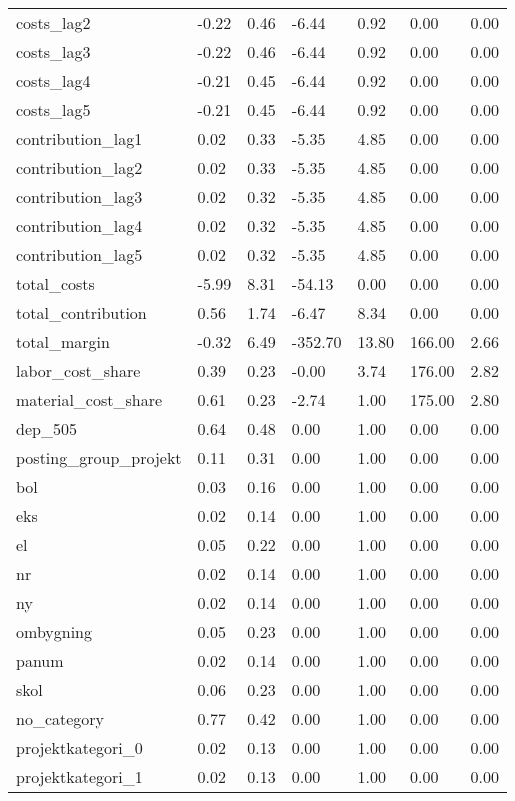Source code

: \begin{landscape}
\begin{longtable}[h!]{lllllll}
costs_lag2 & -0.22 & 0.46 & -6.44 & 0.92 & 0.00 & 0.00 \\
costs_lag3 & -0.22 & 0.46 & -6.44 & 0.92 & 0.00 & 0.00 \\
costs_lag4 & -0.21 & 0.45 & -6.44 & 0.92 & 0.00 & 0.00 \\
costs_lag5 & -0.21 & 0.45 & -6.44 & 0.92 & 0.00 & 0.00 \\
contribution_lag1 & 0.02 & 0.33 & -5.35 & 4.85 & 0.00 & 0.00 \\
contribution_lag2 & 0.02 & 0.33 & -5.35 & 4.85 & 0.00 & 0.00 \\
contribution_lag3 & 0.02 & 0.32 & -5.35 & 4.85 & 0.00 & 0.00 \\
contribution_lag4 & 0.02 & 0.32 & -5.35 & 4.85 & 0.00 & 0.00 \\
contribution_lag5 & 0.02 & 0.32 & -5.35 & 4.85 & 0.00 & 0.00 \\
total_costs & -5.99 & 8.31 & -54.13 & 0.00 & 0.00 & 0.00 \\
total_contribution & 0.56 & 1.74 & -6.47 & 8.34 & 0.00 & 0.00 \\
total_margin & -0.32 & 6.49 & -352.70 & 13.80 & 166.00 & 2.66 \\
labor_cost_share & 0.39 & 0.23 & -0.00 & 3.74 & 176.00 & 2.82 \\
material_cost_share & 0.61 & 0.23 & -2.74 & 1.00 & 175.00 & 2.80 \\
dep_505 & 0.64 & 0.48 & 0.00 & 1.00 & 0.00 & 0.00 \\
posting_group_projekt & 0.11 & 0.31 & 0.00 & 1.00 & 0.00 & 0.00 \\
bol & 0.03 & 0.16 & 0.00 & 1.00 & 0.00 & 0.00 \\
eks & 0.02 & 0.14 & 0.00 & 1.00 & 0.00 & 0.00 \\
el & 0.05 & 0.22 & 0.00 & 1.00 & 0.00 & 0.00 \\
nr & 0.02 & 0.14 & 0.00 & 1.00 & 0.00 & 0.00 \\
ny & 0.02 & 0.14 & 0.00 & 1.00 & 0.00 & 0.00 \\
ombygning & 0.05 & 0.23 & 0.00 & 1.00 & 0.00 & 0.00 \\
panum & 0.02 & 0.14 & 0.00 & 1.00 & 0.00 & 0.00 \\
skol & 0.06 & 0.23 & 0.00 & 1.00 & 0.00 & 0.00 \\
no_category & 0.77 & 0.42 & 0.00 & 1.00 & 0.00 & 0.00 \\
projektkategori_0 & 0.02 & 0.13 & 0.00 & 1.00 & 0.00 & 0.00 \\
projektkategori_1 & 0.02 & 0.13 & 0.00 & 1.00 & 0.00 & 0.00 \\

\end{longtable}
\end{landscape}
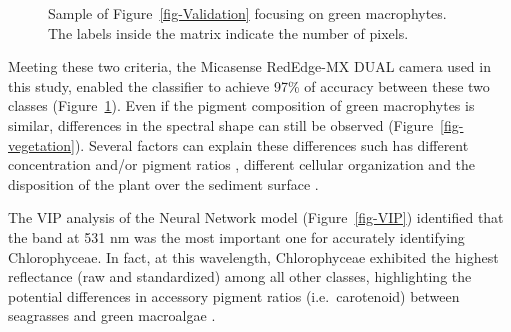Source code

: \documentclass[
  number]{elsarticle}
\begin{document}
\label{cell-fig-ValidationGreen}
\begin{figure}[H]


\caption{\label{fig-ValidationGreen}Sample of
Figure~\ref{fig-Validation} focusing on green macrophytes. The labels
inside the matrix indicate the number of pixels.}

\end{figure}%

Meeting these two criteria, the Micasense RedEdge-MX DUAL camera used in
this study, enabled the classifier to achieve 97\% of accuracy between
these two classes (Figure~\ref{fig-ValidationGreen}). Even if the
pigment composition of green macrophytes is similar, differences in the
spectral shape can still be observed (Figure~\ref{fig-vegetation}).
Several factors can explain these differences such has different
concentration and/or pigment ratios \citep{bargain2013seasonal},
different cellular organization and the disposition of the plant over
the sediment surface \citetext{\citealp[ ]{beach1997vivo}; \citealp[
]{kirk1994light}; \citealp{hedley2018influence}}.

The VIP analysis of the Neural Network model (Figure~\ref{fig-VIP})
identified that the band at 531 nm was the most important one for
accurately identifying Chlorophyceae. In fact, at this wavelength,
Chlorophyceae exhibited the highest reflectance (raw and standardized)
among all other classes, highlighting the potential differences in
accessory pigment ratios (i.e.~carotenoid) between seagrasses and green
macroalgae \citep{repolho2017seagrass}.
\end{document}
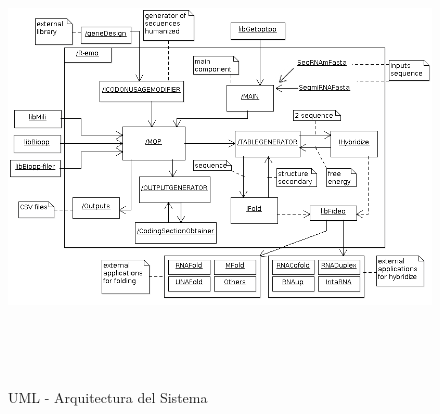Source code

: \documentclass[12pt,a4paper,spanish]{article}
\begin{document}
\begin{figure}[!hbtp]
	\begin{center}
		\includegraphics[width=20cm, height=12cm, angle=90]{image/architecture.png}
		\caption{UML - Arquitectura del Sistema}
		\label{arquitecture}
	\end{center}
\end{figure}
\end{document}
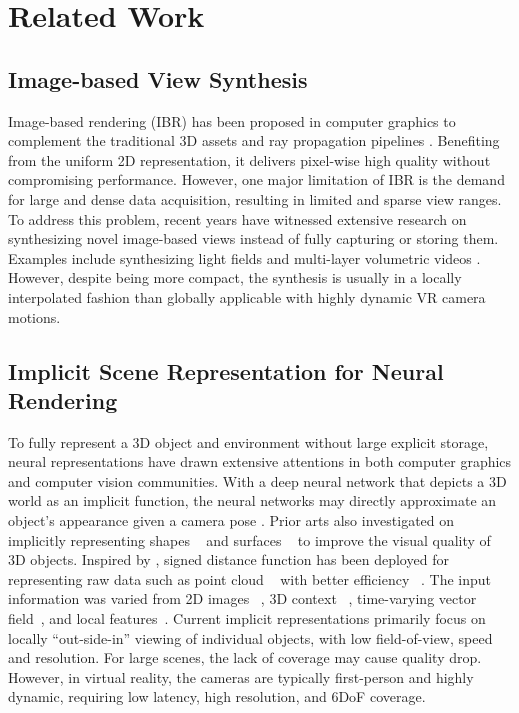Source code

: \section{Related Work}
\label{sec:prior}

\subsection{Image-based View Synthesis}
Image-based rendering (IBR) has been proposed in computer graphics to complement the traditional 3D assets and ray propagation pipelines \cite{levoy1996light,gortler1996lumigraph,shum2000review}. Benefiting from the uniform 2D representation, it delivers pixel-wise high quality without compromising performance. However, one major limitation of IBR is the demand for large and dense data acquisition, resulting in limited and sparse view ranges. 
To address this problem, recent years have witnessed extensive research on synthesizing novel image-based views instead of fully capturing or storing them. Examples include synthesizing light fields \cite{LearningViewSynthesis,Li2020LF,mildenhall2019llff} and multi-layer volumetric videos \cite{Broxton:immersiveLF}. However, despite being more compact, the synthesis is usually in a locally interpolated fashion than globally applicable with highly dynamic VR camera motions.

\subsection{Implicit Scene Representation for Neural Rendering}
To fully represent a 3D object and environment without large explicit storage, neural representations have drawn extensive attentions in both computer graphics and computer vision communities. 
With a deep neural network that depicts a 3D world as an implicit function, the neural networks may directly approximate an object's appearance given a camera pose \cite{sitzmann2019deepvoxels,sitzmann2019srns,sitzmann2019siren,mildenhall2020nerf}. 
Prior arts also investigated on implicitly representing shapes ~\cite{park2019deepsdf} and surfaces ~\cite{mescheder2019occupancy} to improve the visual quality of 3D objects. Inspired by \cite{park2019deepsdf}, signed distance function has been deployed for representing raw data such as point cloud ~\cite{atzmon2020sal,gropp2020implicit} with better efficiency ~\cite{chabra2020deep}. 
The input information was varied from 2D images ~\cite{lin2020sdf, yariv2020multiview}, 3D context ~\cite{saito2019pifu, oechsle2019texture}, time-varying vector field~\cite{niemeyer2019occupancy}, and local features~\cite{tretschk2020patchnets, liu2020neural}.
Current implicit representations primarily focus on locally ``out-side-in'' viewing of individual objects, with low field-of-view, speed and resolution. For large scenes, the lack of coverage may cause quality drop.
However, in virtual reality, the cameras are typically first-person and highly dynamic, requiring low latency, high resolution, and 6DoF coverage.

WORK REQUEST
In the entries above, find the line with "dep_505 & 0.64" and the line with "nr & 0.02 &", then set down exactly those two and every line between them, nothing else.

OUTPUT FOR THIS TASK
dep_505 & 0.64 & 0.48 & 0.00 & 1.00 & 0.00 & 0.00 \\
posting_group_projekt & 0.11 & 0.31 & 0.00 & 1.00 & 0.00 & 0.00 \\
bol & 0.03 & 0.16 & 0.00 & 1.00 & 0.00 & 0.00 \\
eks & 0.02 & 0.14 & 0.00 & 1.00 & 0.00 & 0.00 \\
el & 0.05 & 0.22 & 0.00 & 1.00 & 0.00 & 0.00 \\
nr & 0.02 & 0.14 & 0.00 & 1.00 & 0.00 & 0.00 \\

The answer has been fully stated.